Everyone still with me after the weekend? Leave no man behind; that’s my Bank Holiday motto. It is my fervent hope that sunburns are fading, hangovers are receding and memories of acts committed while under the influence are hazy, at best.

The Mis-spelled Band took up a great deal of time over the last 4 days. 3 gig weekends are the bane of The Rock Star’s life. The Idiot, keen on fame and fortune (and buying his ex-wife out of their house) shoehorns as many performance dates into a Bank Holiday as he can manage. The swinging bachelor/bum lifestyle the rest of the band exist in (excluding The Girl, who’s about to become a student again and The Pretty Boy, who is an auto-sales slave) doesn’t exactly fit in as smoothly with a married/working your ass off trying to keep your company afloat one. I’ve actually given up going to gigs for a while to keep healthy as The Rock Star and I are contemplating giving spawning a go, (“If you’re in a smoky bar, you’re smoking,” my doctor assured me.) so sitting at home every weekend night isn’t exactly massively appealing. (Although getting E4 on Freeview might help to ease the pain somewhat.)
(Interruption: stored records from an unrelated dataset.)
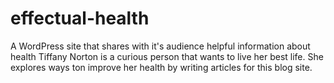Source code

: # effectual-health
A WordPress site that shares with it's audience helpful information about health
Tiffany Norton is a curious person that wants to live her best life.  She explores ways ton improve her health by writing articles for this blog site.
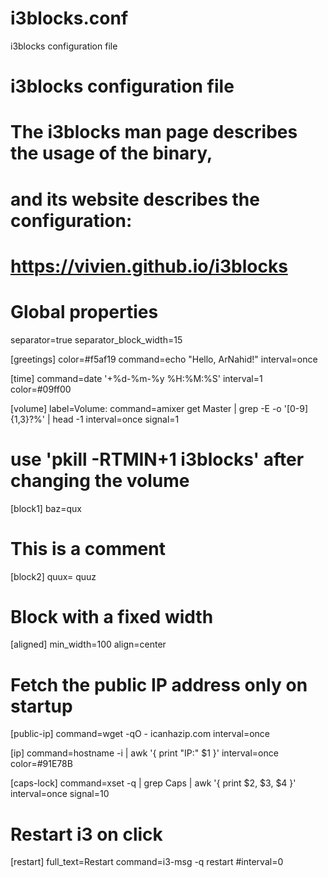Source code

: # i3blocks.conf
i3blocks configuration file

# i3blocks configuration file
#
# The i3blocks man page describes the usage of the binary,
# and its website describes the configuration:
#
#     https://vivien.github.io/i3blocks

# Global properties
separator=true
separator_block_width=15


[greetings]
color=#f5af19
command=echo "Hello, ArNahid!"
interval=once

[time]
command=date '+%d-%m-%y %H:%M:%S'
interval=1
color=#09ff00

[volume]
label=Volume:
command=amixer get Master | grep -E -o '[0-9]{1,3}?%' | head -1
interval=once
signal=1
# use 'pkill -RTMIN+1 i3blocks' after changing the volume



[block1]
baz=qux

# This is a comment
[block2]
quux= quuz


# Block with a fixed width
[aligned]
min_width=100
align=center


# Fetch the public IP address only on startup
[public-ip]
command=wget -qO - icanhazip.com
interval=once

[ip]
command=hostname -i | awk '{ print "IP:" $1 }'
interval=once
color=#91E78B

[caps-lock]
command=xset -q | grep Caps | awk '{ print $2, $3, $4 }'
interval=once
signal=10

# Restart i3 on click
[restart]
full_text=Restart
command=i3-msg -q restart
#interval=0







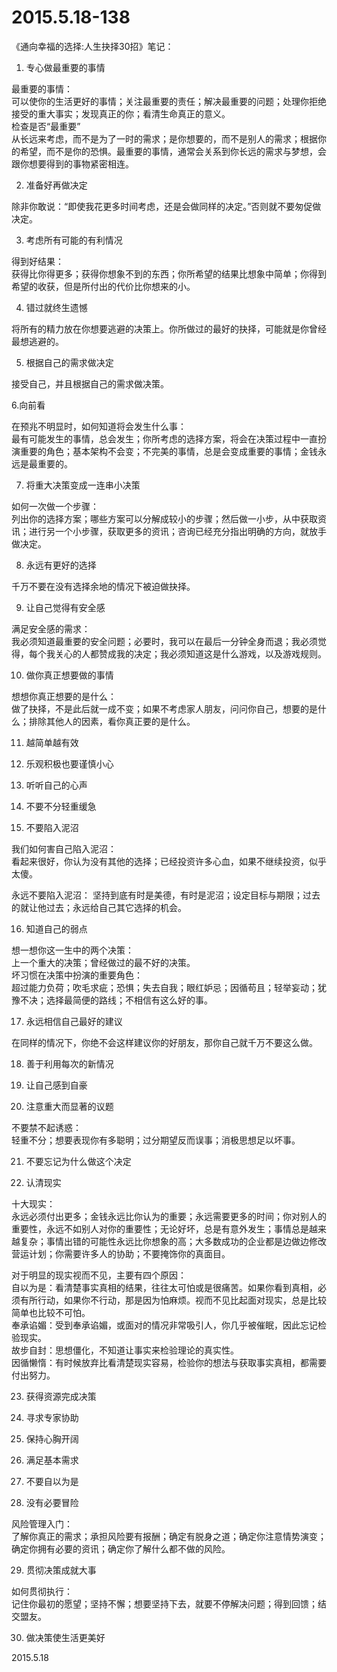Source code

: 2015.5.18-138
=============
《通向幸福的选择:人生抉择30招》笔记：

1. 专心做最重要的事情

最重要的事情：  
可以使你的生活更好的事情；关注最重要的责任；解决最重要的问题；处理你拒绝接受的重大事实；发现真正的你；看清生命真正的意义。  
检查是否“最重要”  
从长远来考虑，而不是为了一时的需求；是你想要的，而不是别人的需求；根据你的希望，而不是你的恐惧。最重要的事情，通常会关系到你长远的需求与梦想，会跟你想要得到的事物紧密相连。  

2. 准备好再做决定

除非你敢说：“即使我花更多时间考虑，还是会做同样的决定。”否则就不要匆促做决定。

3. 考虑所有可能的有利情况

得到好结果：  
获得比你得更多；获得你想象不到的东西；你所希望的结果比想象中简单；你得到希望的收获，但是所付出的代价比你想来的小。

4. 错过就终生遗憾

将所有的精力放在你想要逃避的决策上。你所做过的最好的抉择，可能就是你曾经最想逃避的。

5. 根据自己的需求做决定

接受自己，并且根据自己的需求做决策。

6.向前看

在预兆不明显时，如何知道将会发生什么事：  
最有可能发生的事情，总会发生；你所考虑的选择方案，将会在决策过程中一直扮演重要的角色；基本架构不会变；不完美的事情，总是会变成重要的事情；金钱永远是最重要的。

7. 将重大决策变成一连串小决策  

如何一次做一个步骤：  
列出你的选择方案；哪些方案可以分解成较小的步骤；然后做一小步，从中获取资讯；进行另一个小步骤，获取更多的资讯；咨询已经充分指出明确的方向，就放手做决定。

8. 永远有更好的选择

千万不要在没有选择余地的情况下被迫做抉择。

9. 让自己觉得有安全感

满足安全感的需求：  
我必须知道最重要的安全问题；必要时，我可以在最后一分钟全身而退；我必须觉得，每个我关心的人都赞成我的决定；我必须知道这是什么游戏，以及游戏规则。

10. 做你真正想要做的事情

想想你真正想要的是什么：  
做了抉择，不是此后就一成不变；如果不考虑家人朋友，问问你自己，想要的是什么；排除其他人的因素，看你真正要的是什么。

11. 越简单越有效

12. 乐观积极也要谨慎小心

13. 听听自己的心声

14. 不要不分轻重缓急

15. 不要陷入泥沼

我们如何害自己陷入泥沼：  
看起来很好，你认为没有其他的选择；已经投资许多心血，如果不继续投资，似乎太傻。  

永远不要陷入泥沼：
坚持到底有时是美德，有时是泥沼；设定目标与期限；过去的就让他过去；永远给自己其它选择的机会。

16. 知道自己的弱点

想一想你这一生中的两个决策：  
上一个重大的决策；曾经做过的最不好的决策。  
坏习惯在决策中扮演的重要角色：  
超过能力负荷；吹毛求疵；恐惧；失去自我；眼红妒忌；因循苟且；轻举妄动；犹豫不决；选择最简便的路线；不相信有这么好的事。

17. 永远相信自己最好的建议

在同样的情况下，你绝不会这样建议你的好朋友，那你自己就千万不要这么做。

18. 善于利用每次的新情况

19. 让自己感到自豪

20. 注意重大而显著的议题

不要禁不起诱惑：  
轻重不分；想要表现你有多聪明；过分期望反而误事；消极思想足以坏事。

21. 不要忘记为什么做这个决定

22. 认清现实

十大现实：  
永远必须付出更多；金钱永远比你认为的重要；永远需要更多的时间；你对别人的重要性，永远不如别人对你的重要性；无论好坏，总是有意外发生；事情总是越来越复杂；事情出错的可能性永远比你想象的高；大多数成功的企业都是边做边修改营运计划；你需要许多人的协助；不要掩饰你的真面目。

对于明显的现实视而不见，主要有四个原因：  
自以为是：看清楚事实真相的结果，往往太可怕或是很痛苦。如果你看到真相，必须有所行动，如果你不行动，那是因为怕麻烦。视而不见比起面对现实，总是比较简单也比较不可怕。  
奉承谄媚：受到奉承谄媚，或面对的情况非常吸引人，你几乎被催眠，因此忘记检验现实。  
故步自封：思想僵化，不知道让事实来检验理论的真实性。  
因循懒惰：有时候放弃比看清楚现实容易，检验你的想法与获取事实真相，都需要付出努力。  

23. 获得资源完成决策

24. 寻求专家协助

25. 保持心胸开阔

26. 满足基本需求

27. 不要自以为是

28. 没有必要冒险

风险管理入门：  
了解你真正的需求；承担风险要有报酬；确定有脱身之道；确定你注意情势演变；确定你拥有必要的资讯；确定你了解什么都不做的风险。

29. 贯彻决策成就大事

如何贯彻执行：  
记住你最初的愿望；坚持不懈；想要坚持下去，就要不停解决问题；得到回馈；结交盟友。

30. 做决策使生活更美好

2015.5.18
So, during my first experimental gigless weekend, these were the highlights:

- Friday night nosh with Boyracer, Baloo the Builder and The Christian. I had forgotten what it was like to go out with boys who weren’t legally obligated to keep their eyes to themselves. Since neither the Christian nor I are attached to Boyracer or Baloo, we endured a long meal with lots of distracted glances at the table of 6th form girls who were obviously having some sort of leaving do at the other end of the restaurant. “You know everyone in here is feeling sorry for us right now because they think we have such bad boyfriends,” remarked The Christian.

- Saturday night, I actually accompanied The Rock Star to the gig venue, but sat out the gig. The Mis-spelled band occasionally plays City Limits in Xscape MK. It has become one of their notoriously loud gig venues, although not due to enthusiasm on the band’s part, but rather the apparent complete deafness of the house DJ, who The Hairy One politely described as “a total cock.”
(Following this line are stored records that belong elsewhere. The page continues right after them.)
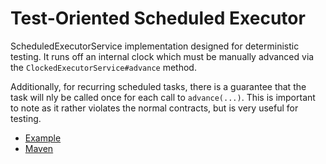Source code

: # Test-Oriented Scheduled Executor

ScheduledExecutorService implementation designed for deterministic testing. It runs off an
internal clock which must be manually advanced via the <code>ClockedExecutorService#advance</code>
method.

Additionally, for recurring scheduled tasks, there is a guarantee that the task will nly
be called once for each call to <code>advance(...)</code>. This is important to note as it
rather violates the normal contracts, but is very useful for testing.

* [Example](https://github.com/brianm/clocked-executor/blob/master/src/test/java/org/skife/clocked/ClockedExecutorServiceTest.java)
* [Maven](http://search.maven.org/#search%7Cga%7C1%7Cclocked-executor)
About 7 months ago, The Rock Star purchased us some top quality earplugs which, while not at the height of cool visually, have most certainly saved my hearing. The little rubber devils stick out of your ear sideways making you look like a 1950’s spaceman.

Some drunk guy at a pub: Huh huh, are you from Mars or something?

Me: No, I’m from Uranus.

Some drunk guy at a pub: Huh?

Anyhow, the little guys cut out 20 decibels of sound. These earplugs have been terrifically useful in every venue…except City Limits. That’s how loud it is.

At any rate, while The Rock Star slogged through his set, I went to take in a very late showing of “The Interpreter”. I’ll be honest, it’s not a film I would have seen in the cinema if I hadn’t been looking for something to do, but it wasn’t bad. What was even better about it was that I had the ENTIRE place to myself. (I guess midnight showings of taught geo-political thrillers aren’t high on the to-do lists of Milton Keynes natives) Once I got over my initial movie theatre shyness, I put my feet up, talked to the screen and even had a sneaky fart. “There was probably like, one other guy hidden in the shadows who was too scared to come out,” said The Rock Star. I prefer to think of my solitude.

-Sunday night The Rock Star was performing in The Mis-spelled Band’s “home venue” in Aylesbury but he had the day off, so we took in the Tring Canal Festival.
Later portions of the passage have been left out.